Antisemitism and anti-Israelism among key religious and political sub-groups
Levels of antisemitism and anti-Israel attitudes among Christians, of whatever denomination and at whatever level of religiosity or practice, are largely in line with levels found in the population of Great Britain in general – neither higher nor lower. The Christian theological idea that Jews are cursed in some way because they do not believe in Christ still circulates among a small minority of Christians, but its current role in feeding antisemitic feelings and thoughts is unclear and probably minimal.
Levels of both antisemitism and anti-Israelism are consistently higher among the Muslim population of Great Britain than among the population in general. The presence of antisemitic and anti-Israel attitudes is 2 to 4 times higher among Muslims compared to the general population. Non-religious Muslims are the least likely group among all Muslims to hold antisemitic or anti-Israel attitudes, and come closest to the levels found in the general population, although they still remain above average. Yet most Muslims (60%) – religious or not – agree with the statement ‘A British Jew is just as British as any other person,’ and most either disagree with, or are neutral on, every one of the antisemitic statements presented to them.
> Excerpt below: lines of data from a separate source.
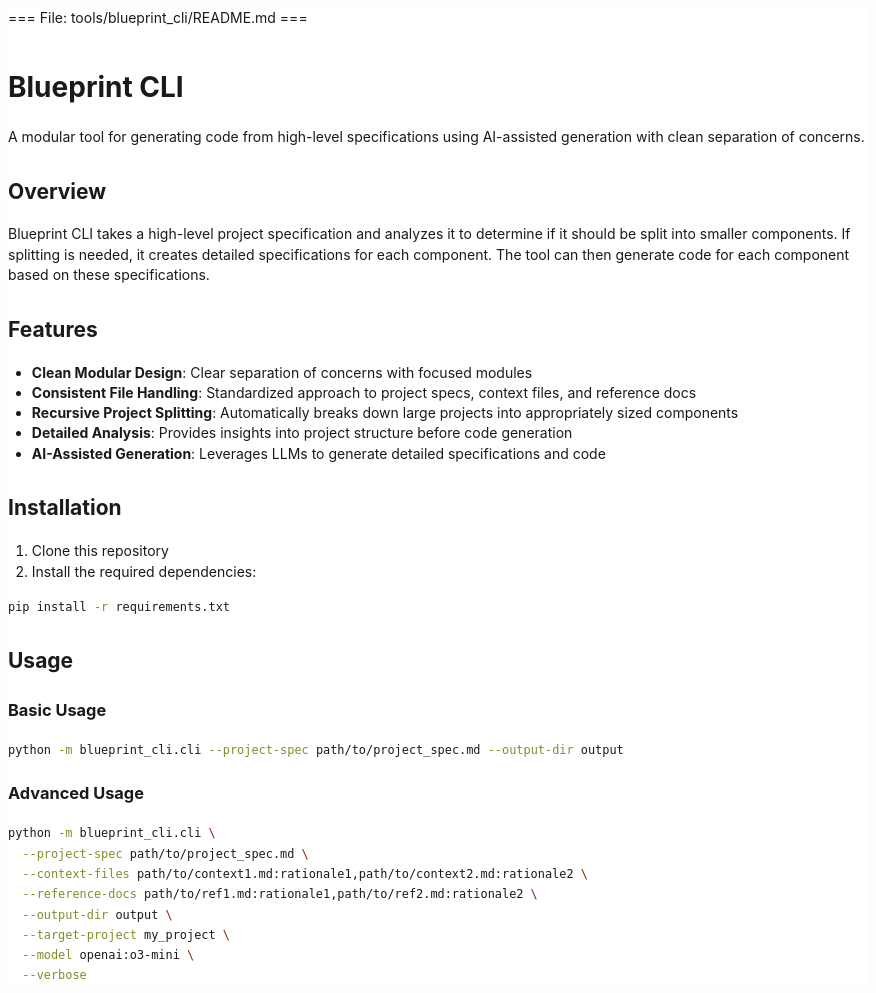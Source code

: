 === File: tools/blueprint_cli/README.md ===
# Blueprint CLI

A modular tool for generating code from high-level specifications using AI-assisted generation with clean separation of concerns.

## Overview

Blueprint CLI takes a high-level project specification and analyzes it to determine if it should be split into smaller components. If splitting is needed, it creates detailed specifications for each component. The tool can then generate code for each component based on these specifications.

## Features

- **Clean Modular Design**: Clear separation of concerns with focused modules
- **Consistent File Handling**: Standardized approach to project specs, context files, and reference docs
- **Recursive Project Splitting**: Automatically breaks down large projects into appropriately sized components
- **Detailed Analysis**: Provides insights into project structure before code generation
- **AI-Assisted Generation**: Leverages LLMs to generate detailed specifications and code

## Installation

1. Clone this repository
2. Install the required dependencies:

```bash
pip install -r requirements.txt
```

## Usage

### Basic Usage

```bash
python -m blueprint_cli.cli --project-spec path/to/project_spec.md --output-dir output
```

### Advanced Usage

```bash
python -m blueprint_cli.cli \
  --project-spec path/to/project_spec.md \
  --context-files path/to/context1.md:rationale1,path/to/context2.md:rationale2 \
  --reference-docs path/to/ref1.md:rationale1,path/to/ref2.md:rationale2 \
  --output-dir output \
  --target-project my_project \
  --model openai:o3-mini \
  --verbose
```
The most antisemitic group on the political spectrum consists of those who identify as very right-wing: the presence of antisemitic attitudes in this group is 2 to 4 times higher compared to the general population (and similar to the levels found amongst Muslim respondents). The far right group is also more anti-Israel than the norm. Levels of antisemitism among those on the left-wing of the political spectrum, including the far-left, are indistinguishable from those found in the general population. Yet, all parts of those on the left of the political spectrum – including the ‘slightly left-of-centre,’ the ‘fairly left-wing’ and the ‘very left-wing’ – exhibit higher levels of anti-Israelism than average.
Although the prevalence of antisemitism on the far-right is considerably higher than on the left and in the political centre, the far-right remains marginal in British politics in general, as well as on the broader political right. So, whilst levels of antisemitism are significantly lower among the far-left than the far-right, the larger number of far-left people than far-right people in Britain means that the actual numbers antisemites in both groups are rather similar; as is the likelihood of Jews encountering them.
Even taken together, and allowing for the raised levels of antisemitism or anti-Israelism amongst the far right, far left and British Muslims, these groups are simply too small numerically to account for the overall spread of antisemitic attitudes across British society. If these groups exhibited the average level of antisemitism found in the population as a whole, rather than the raised levels found in this study, then the proportion of those who hold at least one antisemitic attitude in society as a whole would fall from 30% to 28%, an insignificant reduction. Similarly, the proportion of those holding multiple and intense antisemitic attitudes would only fall from 3.6% to 3.0%. Antisemitism in Britain today is about much more than simply what happens at the fringes of society.